Desde o início do governo Bolsonaro, a participação das Forças Armadas em assuntos eminentemente civis tem crescido preocupantemente. Nem mesmo durante a ditadura tantos militares estiveram investidos de cargos administrativos relevantes. Não bastasse isso, agora o presidente manifestou apoio à ideia de que militares façam a apuração paralela das eleições. A contagem dos votos não seria feita mais apenas nas sessões eleitorais e nos tribunais da Justiça Eleitoral, mas também na caserna nos quartéis.
Que se diga: as Forças Armadas já tem participação nas eleições. Elas constam na Resolução 23.673/2021 do TSE como instituições “legitimadas a participar das etapas do processo de fiscalização”, inclusive podendo acompanhar o desenvolvimento dos sistemas e programas de apuração, bem como ter acesso aos dados gerados. Além delas também participam órgãos civis e de Estado como o Ministério Público, a Polícia Federal, a Ordem dos Advogados do Brasil, dentre outros.

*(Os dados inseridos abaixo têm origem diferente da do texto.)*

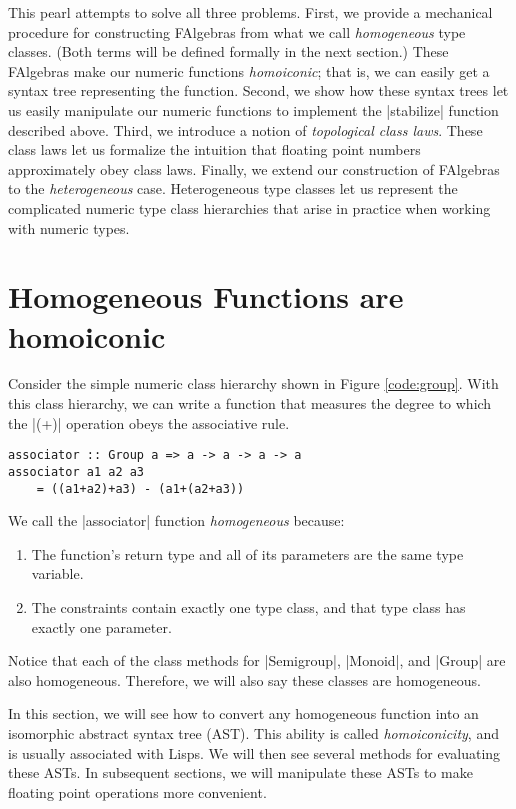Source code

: \documentclass[preprint]{sigplanconf}
\theoremstyle{definition}
\begin{document}
This pearl attempts to solve all three problems.
First, we provide a mechanical procedure for constructing FAlgebras from what we call \emph{homogeneous} type classes.
(Both terms will be defined formally in the next section.)
These FAlgebras make our numeric functions \emph{homoiconic};
that is, we can easily get a syntax tree representing the function.
Second, we show how these syntax trees let us easily manipulate our numeric functions to implement the |stabilize| function described above.
Third, we introduce a notion of \emph{topological class laws}.
These class laws let us formalize the intuition that floating point numbers approximately obey class laws.
Finally, we extend our construction of FAlgebras to the \emph{heterogeneous} case.
Heterogeneous type classes let us represent the complicated numeric type class hierarchies that arise in practice when working with numeric types.

\section{Homogeneous Functions are homoiconic}
Consider the simple numeric class hierarchy shown in Figure \ref{code:group}.
With this class hierarchy, we can write a function that measures the degree to which the |(+)| operation obeys the associative rule.
\begin{lstlisting}
associator :: Group a => a -> a -> a -> a
associator a1 a2 a3
    = ((a1+a2)+a3) - (a1+(a2+a3))
\end{lstlisting}
We call the |associator| function \emph{homogeneous} because:
\begin{enumerate}
\item
The function's return type and all of its parameters are the same type variable.
\item
The constraints contain exactly one type class, and
that type class has exactly one parameter.
\end{enumerate}
Notice that each of the class methods for |Semigroup|, |Monoid|, and |Group| are also homogeneous.
Therefore, we will also say these classes are homogeneous.

In this section, we will see how to convert any homogeneous function into an isomorphic abstract syntax tree (AST).
This ability is called \emph{homoiconicity},
and is usually associated with Lisps.
We will then see several methods for evaluating these ASTs.
In subsequent sections, we will manipulate these ASTs to make floating point operations more convenient.
\end{document}
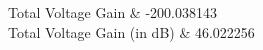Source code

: 
Total Voltage Gain     &  -200.038143   \\ \hline
Total Voltage Gain (in dB)   &  46.022256   \\ \hline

Que as Forças Armadas ajudem na fiscalização da eleição é uma coisa, outra é que elas concorram com uma instituição civil na execução da apuração dos votos. Afinal, é o TSE quem, além da competência e know how técnico, dispõe da legitimidade legal para fazê-lo. Dar esse poder aos militares é destituir a própria sociedade de controlar o processo democrático, e isso é completamente incompatível com um regime de liberdades públicas.
Na manifestação sobre apuração eleitoral dos militares, Bolsonaro voltou a mencionar uma suposta “sala secreta” na qual “meia dúzia de técnicos dizem ali no final quem ganhou”. Nada poderia ser mais falso. Inexiste tal sala. Os votos já são apurados nas urnas, cabendo ao TSE fazer a consolidação e totalização do resultado, que pode ser auferido a qualquer tempo. O presidente fomenta o receio da votação eletrônica jogando suspeição sem fazer nenhuma denúncia formal. Como não conseguiu fazer passar a lei do voto impresso, usa os militares para forçar a desmoralização do Judiciário. O que ele deseja é um sufrágio universal sob a mira de baionetas.